§ **Recorded data**
*** Block opens ***

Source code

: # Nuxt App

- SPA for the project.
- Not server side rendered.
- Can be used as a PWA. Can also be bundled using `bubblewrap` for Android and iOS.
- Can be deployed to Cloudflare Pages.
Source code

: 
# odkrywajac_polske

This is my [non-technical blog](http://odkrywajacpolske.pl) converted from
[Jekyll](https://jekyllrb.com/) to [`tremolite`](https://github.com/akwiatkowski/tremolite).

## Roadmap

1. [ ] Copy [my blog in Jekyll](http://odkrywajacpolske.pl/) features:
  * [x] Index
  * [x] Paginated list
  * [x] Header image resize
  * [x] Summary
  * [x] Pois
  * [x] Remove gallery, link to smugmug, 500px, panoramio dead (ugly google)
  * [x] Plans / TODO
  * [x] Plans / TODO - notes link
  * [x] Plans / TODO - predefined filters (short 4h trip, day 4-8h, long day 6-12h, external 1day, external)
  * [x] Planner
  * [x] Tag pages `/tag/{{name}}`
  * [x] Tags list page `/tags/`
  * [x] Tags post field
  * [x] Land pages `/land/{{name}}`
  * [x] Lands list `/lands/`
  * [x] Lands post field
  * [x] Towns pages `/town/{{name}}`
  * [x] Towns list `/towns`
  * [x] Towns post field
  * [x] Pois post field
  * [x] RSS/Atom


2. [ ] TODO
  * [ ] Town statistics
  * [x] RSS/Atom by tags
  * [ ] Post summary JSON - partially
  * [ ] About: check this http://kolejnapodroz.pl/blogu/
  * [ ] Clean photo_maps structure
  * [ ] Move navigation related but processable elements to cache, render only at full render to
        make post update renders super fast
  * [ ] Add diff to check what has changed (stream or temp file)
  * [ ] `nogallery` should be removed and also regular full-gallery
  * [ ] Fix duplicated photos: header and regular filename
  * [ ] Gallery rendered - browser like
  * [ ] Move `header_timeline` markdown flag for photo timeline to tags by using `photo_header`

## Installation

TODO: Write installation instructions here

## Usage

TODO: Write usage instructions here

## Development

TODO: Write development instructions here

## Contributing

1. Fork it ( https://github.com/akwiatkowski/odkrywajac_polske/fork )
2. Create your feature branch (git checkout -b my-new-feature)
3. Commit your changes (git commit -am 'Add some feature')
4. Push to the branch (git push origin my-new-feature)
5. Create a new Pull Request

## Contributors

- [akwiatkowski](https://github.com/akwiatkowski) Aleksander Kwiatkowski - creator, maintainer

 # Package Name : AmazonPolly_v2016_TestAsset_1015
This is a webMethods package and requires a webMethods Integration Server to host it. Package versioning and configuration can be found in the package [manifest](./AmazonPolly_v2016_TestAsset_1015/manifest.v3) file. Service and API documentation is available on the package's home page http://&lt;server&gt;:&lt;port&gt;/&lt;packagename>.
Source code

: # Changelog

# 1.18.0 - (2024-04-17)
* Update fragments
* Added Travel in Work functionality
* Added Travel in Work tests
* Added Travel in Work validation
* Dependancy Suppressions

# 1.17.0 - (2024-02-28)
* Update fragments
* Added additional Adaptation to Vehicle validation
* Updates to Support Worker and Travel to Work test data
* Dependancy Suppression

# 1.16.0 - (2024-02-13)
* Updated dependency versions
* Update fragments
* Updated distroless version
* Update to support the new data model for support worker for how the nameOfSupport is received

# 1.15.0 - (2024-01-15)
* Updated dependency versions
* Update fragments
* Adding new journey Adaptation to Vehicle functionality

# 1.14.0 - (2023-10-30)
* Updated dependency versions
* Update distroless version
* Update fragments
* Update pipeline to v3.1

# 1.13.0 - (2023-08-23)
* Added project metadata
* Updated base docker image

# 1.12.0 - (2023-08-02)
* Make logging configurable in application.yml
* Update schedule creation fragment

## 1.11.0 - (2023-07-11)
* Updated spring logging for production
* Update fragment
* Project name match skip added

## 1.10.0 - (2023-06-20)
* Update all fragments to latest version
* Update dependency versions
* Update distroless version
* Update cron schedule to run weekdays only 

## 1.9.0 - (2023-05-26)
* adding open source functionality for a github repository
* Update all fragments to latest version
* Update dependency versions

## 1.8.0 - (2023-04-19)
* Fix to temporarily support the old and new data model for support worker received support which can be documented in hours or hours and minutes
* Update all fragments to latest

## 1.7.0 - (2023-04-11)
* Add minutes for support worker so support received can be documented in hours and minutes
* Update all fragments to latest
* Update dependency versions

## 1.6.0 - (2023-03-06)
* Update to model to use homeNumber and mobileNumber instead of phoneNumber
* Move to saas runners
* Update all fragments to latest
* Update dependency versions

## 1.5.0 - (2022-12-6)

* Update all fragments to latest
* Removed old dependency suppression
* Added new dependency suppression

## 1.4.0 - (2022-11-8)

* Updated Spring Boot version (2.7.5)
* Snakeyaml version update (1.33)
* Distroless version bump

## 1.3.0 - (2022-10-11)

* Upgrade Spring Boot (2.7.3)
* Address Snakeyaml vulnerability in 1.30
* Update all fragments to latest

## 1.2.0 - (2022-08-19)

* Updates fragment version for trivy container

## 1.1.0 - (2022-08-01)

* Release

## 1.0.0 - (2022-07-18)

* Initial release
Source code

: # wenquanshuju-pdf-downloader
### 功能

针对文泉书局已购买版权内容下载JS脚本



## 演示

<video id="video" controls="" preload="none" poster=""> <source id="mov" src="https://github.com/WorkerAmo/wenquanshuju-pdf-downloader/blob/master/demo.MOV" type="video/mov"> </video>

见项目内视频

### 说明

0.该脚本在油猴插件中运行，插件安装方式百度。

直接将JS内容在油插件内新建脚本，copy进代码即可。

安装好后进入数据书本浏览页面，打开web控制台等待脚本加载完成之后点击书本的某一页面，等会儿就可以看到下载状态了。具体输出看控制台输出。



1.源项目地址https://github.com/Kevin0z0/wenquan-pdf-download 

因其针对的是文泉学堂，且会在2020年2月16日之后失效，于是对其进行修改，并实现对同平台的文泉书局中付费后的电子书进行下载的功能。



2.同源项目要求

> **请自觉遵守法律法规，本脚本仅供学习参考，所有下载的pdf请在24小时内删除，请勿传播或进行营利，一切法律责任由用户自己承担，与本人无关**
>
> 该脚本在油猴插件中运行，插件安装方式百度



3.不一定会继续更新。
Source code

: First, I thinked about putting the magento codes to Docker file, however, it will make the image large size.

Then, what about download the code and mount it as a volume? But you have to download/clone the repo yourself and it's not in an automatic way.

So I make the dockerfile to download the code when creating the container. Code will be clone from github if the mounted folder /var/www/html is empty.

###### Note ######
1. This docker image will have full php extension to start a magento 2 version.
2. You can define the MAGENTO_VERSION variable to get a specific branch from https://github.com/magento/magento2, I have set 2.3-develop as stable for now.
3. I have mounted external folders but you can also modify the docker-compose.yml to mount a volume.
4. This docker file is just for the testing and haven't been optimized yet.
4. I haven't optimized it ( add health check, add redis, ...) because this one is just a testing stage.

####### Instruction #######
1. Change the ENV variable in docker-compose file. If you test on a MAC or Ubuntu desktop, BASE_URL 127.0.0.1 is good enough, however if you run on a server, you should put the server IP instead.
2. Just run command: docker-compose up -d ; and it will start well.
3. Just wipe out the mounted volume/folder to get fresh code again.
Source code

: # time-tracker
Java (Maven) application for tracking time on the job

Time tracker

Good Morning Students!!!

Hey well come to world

*** Block closes ***

§ **What is being asked**
Take the records above and return, word for word, only the lines that fall from the line with "Then, what about" to the line with "####### Instruction #######", both of them included.

§ **Output of the task**
Then, what about download the code and mount it as a volume? But you have to download/clone the repo yourself and it's not in an automatic way.

So I make the dockerfile to download the code when creating the container. Code will be clone from github if the mounted folder /var/www/html is empty.

###### Note ######
1. This docker image will have full php extension to start a magento 2 version.
2. You can define the MAGENTO_VERSION variable to get a specific branch from https://github.com/magento/magento2, I have set 2.3-develop as stable for now.
3. I have mounted external folders but you can also modify the docker-compose.yml to mount a volume.
4. This docker file is just for the testing and haven't been optimized yet.
4. I haven't optimized it ( add health check, add redis, ...) because this one is just a testing stage.

####### Instruction #######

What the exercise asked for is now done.